It is not possible in this paper to consider all cognitive models of working memory (for an excellent starting point, the reader is referred to Miyake & Shah 1999). However, based on the models put forth by Baddeley and Cowan as prototypes, one can begin to consider how the cognitive mechanisms proposed by such models are implemented in the brain. Thus, with these cognitive models in mind, I review evidence that begins to provide some insight into the neural mechanisms regarding how relevant information is temporarily stored in the service of goal-directed behaviour.

From a neuroscience perspective, it is counterintuitive that all temporarily stored information during goal-directed behaviour requires specialized dedicated buffers. Clearly, there could not be a sufficient number of independent buffers to accommodate the infinite types of information that need to be actively maintained to accommodate all potential or intended actions. In a system with only two buffers, such as verbal and visuospatial, how would the retention of odours or tactile sensations, which cannot always be recoded into verbal or visuospatial representations, be accomplished? More recently, an additional episodic buffer has been proposed to be a store capable of multidimensional coding that allows the binding of information to create an integrated episode (Baddeley 2000). However, even with the addition of this buffer, Baddeley's working memory model cannot accommodate storage of all possible types of information processed by the human brain (it is important to note, however, that this was not probably the original intent of this model). Alternatively, in Cowan's proposal, which does not rely on the concept of specialized dedicated storage buffers, active maintenance or storage of task-relevant representations could be implemented with a neural system where memory storage occurs in the very same brain circuitry that supports the perceptual representation of information. Such a neural system presumably would be more flexible and efficient than one that transfers information back and forth between dedicated storage buffers. Can studies of brain function, either in animal or man, test these competing hypotheses?
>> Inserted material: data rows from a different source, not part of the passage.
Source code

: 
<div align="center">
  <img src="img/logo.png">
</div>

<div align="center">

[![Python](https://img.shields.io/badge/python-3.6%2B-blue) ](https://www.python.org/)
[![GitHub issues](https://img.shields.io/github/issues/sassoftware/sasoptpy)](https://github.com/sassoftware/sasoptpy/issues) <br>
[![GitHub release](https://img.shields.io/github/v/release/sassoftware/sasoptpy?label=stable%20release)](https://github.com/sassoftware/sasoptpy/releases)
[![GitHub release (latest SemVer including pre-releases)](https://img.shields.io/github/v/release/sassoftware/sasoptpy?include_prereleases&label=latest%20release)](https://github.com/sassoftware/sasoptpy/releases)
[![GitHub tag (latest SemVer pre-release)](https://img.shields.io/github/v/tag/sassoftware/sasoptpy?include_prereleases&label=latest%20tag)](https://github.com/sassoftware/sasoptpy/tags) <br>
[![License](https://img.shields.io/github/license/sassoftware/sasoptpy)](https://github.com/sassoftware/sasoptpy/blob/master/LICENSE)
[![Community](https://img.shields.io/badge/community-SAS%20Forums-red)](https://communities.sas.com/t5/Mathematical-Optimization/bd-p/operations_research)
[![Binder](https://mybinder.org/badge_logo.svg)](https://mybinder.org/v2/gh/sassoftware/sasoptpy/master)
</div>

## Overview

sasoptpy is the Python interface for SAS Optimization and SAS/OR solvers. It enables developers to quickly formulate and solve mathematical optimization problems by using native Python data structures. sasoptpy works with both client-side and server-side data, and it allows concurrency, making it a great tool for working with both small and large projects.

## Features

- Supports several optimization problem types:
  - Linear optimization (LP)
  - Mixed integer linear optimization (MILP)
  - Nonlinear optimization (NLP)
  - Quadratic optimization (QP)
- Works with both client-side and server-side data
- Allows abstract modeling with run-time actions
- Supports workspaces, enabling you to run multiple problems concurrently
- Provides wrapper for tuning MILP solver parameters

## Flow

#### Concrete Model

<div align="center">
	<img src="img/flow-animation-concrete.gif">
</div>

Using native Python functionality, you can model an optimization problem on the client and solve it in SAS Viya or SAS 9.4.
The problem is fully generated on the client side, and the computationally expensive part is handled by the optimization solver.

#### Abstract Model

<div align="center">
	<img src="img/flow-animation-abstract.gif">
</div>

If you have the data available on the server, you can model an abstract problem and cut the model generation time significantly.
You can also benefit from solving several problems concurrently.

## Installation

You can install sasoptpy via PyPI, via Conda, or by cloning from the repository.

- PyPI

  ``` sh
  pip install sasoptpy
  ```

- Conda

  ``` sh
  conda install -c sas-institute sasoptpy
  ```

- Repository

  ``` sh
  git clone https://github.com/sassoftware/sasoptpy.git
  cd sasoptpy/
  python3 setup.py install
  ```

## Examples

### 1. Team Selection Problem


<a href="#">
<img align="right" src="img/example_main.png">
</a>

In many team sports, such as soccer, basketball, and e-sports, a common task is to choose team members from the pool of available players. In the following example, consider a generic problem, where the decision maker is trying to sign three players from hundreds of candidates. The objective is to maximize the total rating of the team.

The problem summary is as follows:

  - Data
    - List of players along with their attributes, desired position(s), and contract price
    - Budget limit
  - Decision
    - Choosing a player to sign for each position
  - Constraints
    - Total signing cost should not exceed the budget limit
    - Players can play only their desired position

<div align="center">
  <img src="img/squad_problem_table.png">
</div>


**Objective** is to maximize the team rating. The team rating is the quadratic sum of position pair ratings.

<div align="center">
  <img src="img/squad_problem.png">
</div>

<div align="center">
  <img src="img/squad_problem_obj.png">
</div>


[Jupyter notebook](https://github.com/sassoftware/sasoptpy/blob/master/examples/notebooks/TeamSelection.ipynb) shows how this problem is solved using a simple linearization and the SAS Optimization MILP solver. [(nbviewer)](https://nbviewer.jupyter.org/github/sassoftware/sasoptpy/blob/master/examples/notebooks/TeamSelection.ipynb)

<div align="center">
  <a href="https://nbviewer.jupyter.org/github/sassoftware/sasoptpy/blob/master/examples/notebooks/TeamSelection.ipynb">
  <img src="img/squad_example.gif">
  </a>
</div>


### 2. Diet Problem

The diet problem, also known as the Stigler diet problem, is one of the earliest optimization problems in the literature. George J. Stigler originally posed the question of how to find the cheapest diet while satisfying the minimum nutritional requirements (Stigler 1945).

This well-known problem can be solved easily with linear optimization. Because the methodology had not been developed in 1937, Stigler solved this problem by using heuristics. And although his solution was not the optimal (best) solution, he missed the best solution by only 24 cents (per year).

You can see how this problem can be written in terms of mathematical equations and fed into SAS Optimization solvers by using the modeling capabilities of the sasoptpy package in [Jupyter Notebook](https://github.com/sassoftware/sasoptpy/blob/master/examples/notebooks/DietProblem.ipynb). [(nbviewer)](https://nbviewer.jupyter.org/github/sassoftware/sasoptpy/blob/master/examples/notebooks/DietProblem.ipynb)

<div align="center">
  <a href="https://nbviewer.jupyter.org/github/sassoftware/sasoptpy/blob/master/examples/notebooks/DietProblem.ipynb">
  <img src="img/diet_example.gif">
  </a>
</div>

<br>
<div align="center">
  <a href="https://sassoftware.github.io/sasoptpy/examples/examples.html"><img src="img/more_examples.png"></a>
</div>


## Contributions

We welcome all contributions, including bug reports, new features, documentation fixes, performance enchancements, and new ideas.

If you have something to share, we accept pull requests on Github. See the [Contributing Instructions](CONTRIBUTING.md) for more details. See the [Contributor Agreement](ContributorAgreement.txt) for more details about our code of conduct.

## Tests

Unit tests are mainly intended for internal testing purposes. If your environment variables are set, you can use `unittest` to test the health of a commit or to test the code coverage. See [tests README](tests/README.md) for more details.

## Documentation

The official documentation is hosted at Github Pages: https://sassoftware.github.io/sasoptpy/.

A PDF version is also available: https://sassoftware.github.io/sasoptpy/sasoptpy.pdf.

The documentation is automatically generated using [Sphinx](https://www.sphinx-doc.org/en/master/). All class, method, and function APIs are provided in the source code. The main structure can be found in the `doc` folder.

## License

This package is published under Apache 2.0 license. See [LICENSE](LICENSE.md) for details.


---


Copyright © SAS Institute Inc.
3. Neural models of working memory

For over 30 years, the results of experiments in behaving monkeys using recordings from single neurons within the lateral prefrontal cortex (PFC, figure 1a) have consistently found persistent, sustained levels of neuronal firing during the retention interval in tasks that require a monkey to retain information over a brief period of time (e.g. Fuster & Alexander 1971; Kubota & Niki 1971; Funahashi et al. 1989). This sustained activity is thought to provide a bridge between the stimulus cue (e.g. the location of a flash of light) and its contingent response (e.g. a later delayed saccade to the remembered location). These results have been supported by the functional neuroimaging studies in humans, and there is now a critical mass of studies that find lateral PFC activity in humans during delay tasks (for review, see Curtis & D'Esposito 2003). For example, in a functional magnetic resonance imaging (fMRI) study using an oculomotor delay task identical to that used in monkey studies, we observed not only the frontal cortex activity during the retention interval (figure 1b), but also the magnitude of the activity correlated positively with the accuracy of the memory-guided saccade that followed later. This relationship suggests that the fidelity of the actively maintained location is reflected in the delay-period activity (Curtis et al. 2004). Thus, the existence of persistent neural activity during blank memory intervals of delay tasks is a powerful empirical finding, which lends strong support for the hypothesis that such activity represents a neural mechanism for the active maintenance or storage of task-relevant representations. The necessity of the PFC for the active maintenance of task-relevant representations has been demonstrated by studies that have found impaired performance on delay tasks in monkeys with selective lesions of the lateral PFC (Bauer & Fuster 1976; Funahashi et al. 1993).

Figure 1

Neural activity in the monkey and the human lateral PFC during the retention interval of a spatial oculomotor delayed response (ODR) task. (a) Macaque: average of single-unit recordings from 46 neurons with delay-period activity from the monkey lateral PFC (brain area (BA) area 46; adapted from Funahashi et al. 1989). C, cue; D, delay; R, response. (b) Human: significant delay-period activity (left) and average (±s.e.) fMRI signal (right) from right lateral PFC (BA area 46; circled) in a human performing an ODR task (unpublished data from my laboratory). The grey bar represents the length of the delay interval. Note that how in both cases the level of PFC activity persists throughout the delay, seconds after the stimulus cue has disappeared.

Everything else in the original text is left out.